An end to daily pills could finally be on the horizon for HIV patients. A new trial has found that an injection of long-acting forms of antiviral drugs work just as well as a daily oral regimen of three therapies. That is, the cocktail of pills taken by mouth were no more effective at suppressing the rate of viral replication than the experimental jab.
The drugs on trial are injectable preps of two treatments that attack HIV at different stages of its life cycle. Rilpivirine, created by pharma company Janssen, is an approved once-daily pill that stops HIV’s genome from being copied into a form that can successfully be inserted, or integrated, into a person’s DNA, a prerequisite for replication. Cabotegravir, developed by ViiV Healthcare, prevents that latter phase of integration, but it’s still being evaluated as both a daily pill and an injectable formulation.
The 96-week trial, LATTE 2, is a collaborative effort by those two pharmaceutical companies, and follows on from an earlier investigation, LATTE, which concluded that daily doses of cabotegravir and rilpivirine exerted similar antiviral effects as a widely used trio of oral drugs. For the new investigation, due to be presented at a conference soon, researchers compared the efficacy of either four or eight weekly doses of injectable cabotegravir and rilpivirine with oral pills of the former plus two more drugs.

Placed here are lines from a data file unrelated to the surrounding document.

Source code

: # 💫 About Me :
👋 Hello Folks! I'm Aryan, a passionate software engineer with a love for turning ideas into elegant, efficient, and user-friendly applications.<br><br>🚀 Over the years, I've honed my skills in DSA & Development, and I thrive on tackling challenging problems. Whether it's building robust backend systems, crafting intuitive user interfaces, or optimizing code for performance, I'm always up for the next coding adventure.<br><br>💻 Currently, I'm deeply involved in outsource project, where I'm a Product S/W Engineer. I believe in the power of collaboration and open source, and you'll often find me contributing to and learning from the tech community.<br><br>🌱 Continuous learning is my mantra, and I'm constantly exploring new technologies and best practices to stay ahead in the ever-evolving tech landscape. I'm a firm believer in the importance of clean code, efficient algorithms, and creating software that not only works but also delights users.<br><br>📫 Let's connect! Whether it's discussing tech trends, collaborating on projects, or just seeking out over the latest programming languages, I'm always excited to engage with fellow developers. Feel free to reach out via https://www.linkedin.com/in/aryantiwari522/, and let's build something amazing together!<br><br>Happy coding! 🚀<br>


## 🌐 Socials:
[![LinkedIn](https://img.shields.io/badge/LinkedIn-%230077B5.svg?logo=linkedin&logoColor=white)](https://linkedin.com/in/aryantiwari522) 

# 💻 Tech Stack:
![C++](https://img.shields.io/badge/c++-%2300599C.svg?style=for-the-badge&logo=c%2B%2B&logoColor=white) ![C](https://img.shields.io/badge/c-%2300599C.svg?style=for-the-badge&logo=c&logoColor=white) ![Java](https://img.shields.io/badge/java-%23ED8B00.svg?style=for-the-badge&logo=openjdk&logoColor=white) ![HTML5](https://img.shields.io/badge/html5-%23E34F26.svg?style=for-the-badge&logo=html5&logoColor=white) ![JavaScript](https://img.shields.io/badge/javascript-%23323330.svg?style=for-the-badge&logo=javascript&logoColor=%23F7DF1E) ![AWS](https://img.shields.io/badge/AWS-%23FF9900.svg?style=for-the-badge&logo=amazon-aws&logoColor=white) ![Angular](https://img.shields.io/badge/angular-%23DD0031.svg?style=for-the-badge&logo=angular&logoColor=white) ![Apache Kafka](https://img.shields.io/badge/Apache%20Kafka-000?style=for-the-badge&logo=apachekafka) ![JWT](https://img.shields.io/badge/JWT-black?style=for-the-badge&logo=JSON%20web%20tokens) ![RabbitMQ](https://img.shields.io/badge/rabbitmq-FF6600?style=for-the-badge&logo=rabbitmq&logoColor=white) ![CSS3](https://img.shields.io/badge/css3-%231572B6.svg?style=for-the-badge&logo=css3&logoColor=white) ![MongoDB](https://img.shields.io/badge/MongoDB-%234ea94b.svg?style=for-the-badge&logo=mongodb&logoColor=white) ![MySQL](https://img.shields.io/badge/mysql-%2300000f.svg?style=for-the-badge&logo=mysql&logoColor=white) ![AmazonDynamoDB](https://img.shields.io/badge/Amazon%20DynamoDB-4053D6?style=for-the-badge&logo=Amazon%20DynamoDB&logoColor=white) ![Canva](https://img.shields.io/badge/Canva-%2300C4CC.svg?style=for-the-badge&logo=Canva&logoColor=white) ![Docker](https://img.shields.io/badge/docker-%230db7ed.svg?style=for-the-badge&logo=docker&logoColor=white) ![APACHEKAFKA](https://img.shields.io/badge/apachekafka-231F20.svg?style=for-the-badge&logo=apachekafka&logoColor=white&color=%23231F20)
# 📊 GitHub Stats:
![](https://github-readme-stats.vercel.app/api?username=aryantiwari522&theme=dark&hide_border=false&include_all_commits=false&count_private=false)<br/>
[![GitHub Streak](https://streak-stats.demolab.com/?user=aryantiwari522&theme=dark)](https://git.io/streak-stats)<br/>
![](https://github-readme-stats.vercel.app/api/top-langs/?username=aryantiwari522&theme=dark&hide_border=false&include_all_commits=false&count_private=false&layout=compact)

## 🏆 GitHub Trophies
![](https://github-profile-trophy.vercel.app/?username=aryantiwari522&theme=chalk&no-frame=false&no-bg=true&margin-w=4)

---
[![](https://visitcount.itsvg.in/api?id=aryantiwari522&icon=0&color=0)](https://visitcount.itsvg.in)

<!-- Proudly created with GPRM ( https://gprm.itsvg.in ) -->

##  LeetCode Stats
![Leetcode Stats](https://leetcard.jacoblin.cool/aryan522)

More specifically, researchers were looking for a defined viral suppression rate, which was less than 50 copies of viral genetic material, in this case RNA, per milliliter of blood. There were 309 adults enrolled in the study, who were randomly assigned into the three groups. At 32 weeks, 95 percent of those receiving the injection every eight weeks achieved this suppression rate, as did 94 percent of those receiving doses every four weeks, which was comparable to the figure on the oral regimen (91 percent).
Among those given the four weekly jabs, 5 percent had side effects that led them to withdraw from the study, compared to 2 percent in both of the other groups. The most common of these events was pain at the injection site, and two pulled out because they were intolerant of the injection.
If follow-up investigations provide similarly positive results, the implications could be significant. No longer are the dark days where patients are popping tens of pills daily, but a drop from a daily pill to a monthly or even less frequent injection would still be of huge benefit to patients. Reliably taking oral pills every day is necessary to keep viral replication at bay; poor compliance can jeopardize that and consequently increase risk of transmission.
“The possibility of a long-acting injectable has great potential to improve people’s quality of life, particularly for those who struggle with adherence to their medication,” Justin Harbottle, program officer for quality and engagement at Terrence Higgins Trust, a U.K. HIV and sexual health charity, told IFLScience. “Hopefully the cost of the new injectable treatment won’t inhibit them from being available to the people who would benefit from them the most.”
But this injection isn’t a magic wand: It still can’t cure patients, and it has some drawbacks. As Bloomberg points out, it needs to be kept refrigerated, which has implications for many rural areas in developing nations, and it also isn’t suitable for self-administration at this stage, meaning trained professionals would have to inject it each time.